O ex-presidente Nestor Kirchner buscou o conforto de um curral eleitoral para encerrar a campanha para as eleições parlamentares de domingo. No distrito de La Matanza, na Grande Buenos Aires, um gigantesco palco foi montado ao lado do Mercado Central para o comício no qual Kirchner criticou as posições em favor da privatização de estatais, que estão no centro da campanha do principal rival, o dissidente peronista Francisco De Narváez, da coalizão União-PRO.

Diante de uma plateia de cerca de 2.000 pessoas, Kirchner escudou-se na presença de sua mulher, a presidente da Argentina, Cristina Kirchner, e quase todo o gabinete para defender as estatizações feitas ao longo de sua gestão (2003-2007) e da atual.
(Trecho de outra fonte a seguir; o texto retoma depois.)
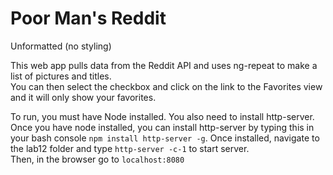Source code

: # Poor Man's Reddit

Unformatted (no styling)

This web app pulls data from the Reddit API and uses ng-repeat to make a list of pictures and titles.  
You can then select the checkbox and click on the link to the Favorites view and it will only show your 
favorites.

To run, you must have Node installed.  You also need to install http-server.  Once you have node installed, you can install http-server 
by typing this in your bash console `npm install http-server -g`.
Once installed, navigate to the lab12 folder and type `http-server -c-1` to start server.  
Then, in the browser go to `localhost:8080`

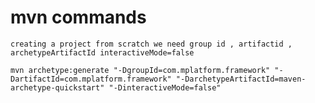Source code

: # mvn commands
	creating a project from scratch we need group id , artifactid , archetypeArtifactId interactiveMode=false
 		
	mvn archetype:generate "-DgroupId=com.mplatform.framework" "-DartifactId=com.mplatform.framework" "-DarchetypeArtifactId=maven-archetype-quickstart" "-DinteractiveMode=false"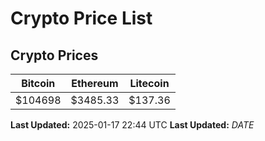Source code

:# Crypto Price List

## Crypto Prices
| Bitcoin | Ethereum | Litecoin |
| ------- | -------- | -------- |
| $104698 | $3485.33 | $137.36 |
**Last Updated:** 2025-01-17 22:44 UTC
**Last Updated:** $DATE$
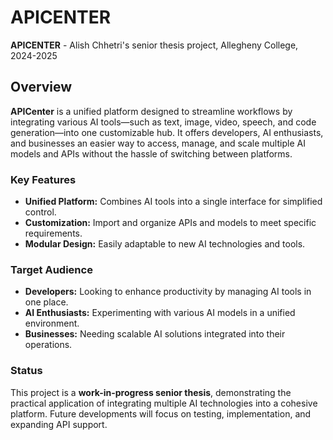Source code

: # APICENTER

**APICENTER** - Alish Chhetri's senior thesis project, Allegheny College, 2024-2025

## Overview

**APICenter** is a unified platform designed to streamline workflows by integrating various AI tools—such as text, image, video, speech, and code generation—into one customizable hub. It offers developers, AI enthusiasts, and businesses an easier way to access, manage, and scale multiple AI models and APIs without the hassle of switching between platforms.

### Key Features

- **Unified Platform:** Combines AI tools into a single interface for simplified control.
- **Customization:** Import and organize APIs and models to meet specific requirements.
- **Modular Design:** Easily adaptable to new AI technologies and tools.

### Target Audience

- **Developers:** Looking to enhance productivity by managing AI tools in one place.
- **AI Enthusiasts:** Experimenting with various AI models in a unified environment.
- **Businesses:** Needing scalable AI solutions integrated into their operations.

### Status

This project is a **work-in-progress senior thesis**, demonstrating the practical application of integrating multiple AI technologies into a cohesive platform. Future developments will focus on testing, implementation, and expanding API support.
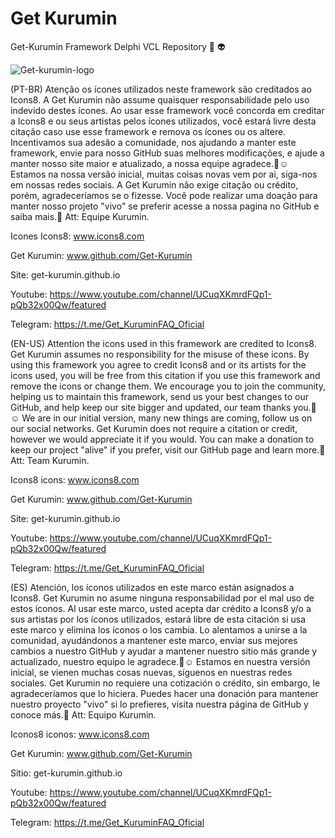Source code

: # Get Kurumin
Get-Kurumin Framework Delphi VCL Repository 👾 👽

![Get-kurumin-logo](https://user-images.githubusercontent.com/103190393/184662450-3ac907bb-17b2-43dc-812a-950b2aae2d6b.jpg)

(PT-BR)
Atenção os ícones utilizados neste framework são creditados ao Icons8. 
A Get Kurumin não assume quaisquer responsabilidade pelo uso indevido destes ícones. Ao usar esse framework você concorda em creditar a Icons8 e ou seus artistas pelos ícones utilizados, você estará livre desta citação caso use esse framework e remova os ícones ou os altere.
Incentivamos sua adesão a comunidade, nos ajudando a manter este framework, envie para nosso GitHub suas melhores modificações, e ajude a manter nosso site maior e atualizado, a nossa equipe agradece.💪☺️
Estamos na nossa versão inicial, muitas coisas novas vem por ai, siga-nos em nossas redes sociais.
A Get Kurumin não exige citação ou crédito, porém, agradeceríamos se o fizesse. Você pode realizar uma doação para manter nosso projeto "vivo" se preferir acesse a nossa pagina no GitHub e saiba mais.👏 
Att: Equipe Kurumin. 

Icones Icons8: www.icons8.com 

Get Kurumin: www.github.com/Get-Kurumin 

Site: get-kurumin.github.io

Youtube: https://www.youtube.com/channel/UCuqXKmrdFQp1-pQb32x00Qw/featured

Telegram: https://t.me/Get_KuruminFAQ_Oficial


(EN-US)
Attention the icons used in this framework are credited to Icons8.
Get Kurumin assumes no responsibility for the misuse of these icons. By using this framework you agree to credit Icons8 and or its artists for the icons used, you will be free from this citation if you use this framework and remove the icons or change them. 
We encourage you to join the community, helping us to maintain this framework, send us your best changes to our GitHub, and help keep our site bigger and updated, our team thanks you.💪☺️
We are in our initial version, many new things are coming, follow us on our social networks.
Get Kurumin does not require a citation or credit, however we would appreciate it if you would. You can make a donation to keep our project "alive" if you prefer, visit our GitHub page and learn more.👏
Att: Team Kurumin.

Icons8 icons: www.icons8.com

Get Kurumin: www.github.com/Get-Kurumin

Site: get-kurumin.github.io

Youtube: https://www.youtube.com/channel/UCuqXKmrdFQp1-pQb32x00Qw/featured

Telegram: https://t.me/Get_KuruminFAQ_Oficial


(ES)
Atención, los íconos utilizados en este marco están asignados a Icons8.
Get Kurumin no asume ninguna responsabilidad por el mal uso de estos íconos. Al usar este marco, usted acepta dar crédito a Icons8 y/o a sus artistas por los íconos utilizados, estará libre de esta citación si usa este marco y elimina los íconos o los cambia.
Lo alentamos a unirse a la comunidad, ayudándonos a mantener este marco, enviar sus mejores cambios a nuestro GitHub y ayudar a mantener nuestro sitio más grande y actualizado, nuestro equipo le agradece.💪☺️
Estamos en nuestra versión inicial, se vienen muchas cosas nuevas, síguenos en nuestras redes sociales.
Get Kurumin no requiere una cotización o crédito, sin embargo, le agradeceríamos que lo hiciera. Puedes hacer una donación para mantener nuestro proyecto "vivo" si lo prefieres, visita nuestra página de GitHub y conoce más.👏
Att: Equipo Kurumin.

Iconos8 iconos: www.icons8.com

Get Kurumin: www.github.com/Get-Kurumin

Sitio: get-kurumin.github.io

Youtube: https://www.youtube.com/channel/UCuqXKmrdFQp1-pQb32x00Qw/featured

Telegram: https://t.me/Get_KuruminFAQ_Oficial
Ao tocar no polêmico fim do sistema privado de previdência, estatizado por Cristina, o candidato assumiu um tom de paternidade da ideia e admitiu que espera ver a Argentina "repetir o exemplo do Brasil", onde as aposentadorias criam um "círculo virtuoso".

Kirchner tentou, em seu discurso, responder a seus opositores, que ameaçam conquistar a maioria na Câmara e travar o governo de Cristina. Mas se preocupou especialmente em confirmar o voto que espera receber dos eleitores que mais se beneficiaram dos programas sociais criados em sua gestão. Para tanto, enfatizou o sucesso da estatal responsável pela rede de água e esgoto - necessidade ainda presente no cotidiano de La Matanza.

"A Aerolíneas é de todos os argentinos e sua maior rentabilidade é a integração", insistiu Kirchner, ao destacar o esforço de sua mulher, Cristina, para "recolher a companhia (aérea)da ruínas". A salvação da empresa dificilmente tocará a vida dos habitantes da periferia de Buenos Aires, mas Kirchner foi astuto ao abordar o aspecto nacionalista da medida - que custa, em média, mais de US$ 1 milhão ao governo.

O comício atraiu, em sua maioria, a população carente da região oeste da Grande Buenos Aires, onde favelas se proliferaram nos últimos dez anos. Empregada na Cooperativa Renascer, na favela de Palito, em La Matanza, Monica Giordini, de 30 anos, trabalhou ontem apenas meia jornada e, assim como os cerca de 250 companheiros de trabalho, tomou o ônibus providenciado pela prefeitura para seguir ao comício. Monica é funcionária de uma cooperativa. Pelo trabalho, ganha 600 pesos por mês (cerca de US$ 150), e como é mãe solteira de quatro crianças, recebe uma ajuda mensal de 300 pesos do Plano Família, provido pelo governo. Vive em uma casa de dois quartos, construída por outra cooperativa da vizinhança há cinco anos, que ainda não começou a pagar.

"De Narváez não sabe o que é viver numa favela", afirmou, ao defender a chapa do governo para a Câmara dos Deputados. "Kirchner, pelo menos, veio várias vezes aqui", rebateu, desconcertada, ao ser questionada se o ex-presidente saberia o que é viver na favela.

Marco Antonio Barraza, de 32 anos, foi um raro espectador que compareceu com seus próprios recursos ao comício, vindo da cidade de Lujan. Queria entregar uma carta a Kirchner, na qual pedia um emprego, mas desapontou-se com a organização do evento, que manteve a massa peronista distante do palco. "Já enviei um pacote de currículos e não tive resposta nenhuma. Sustento mulher e seis filhos fazendo bicos", afirmou Barraza, para emendar que, ainda assim, votará em Kirchner.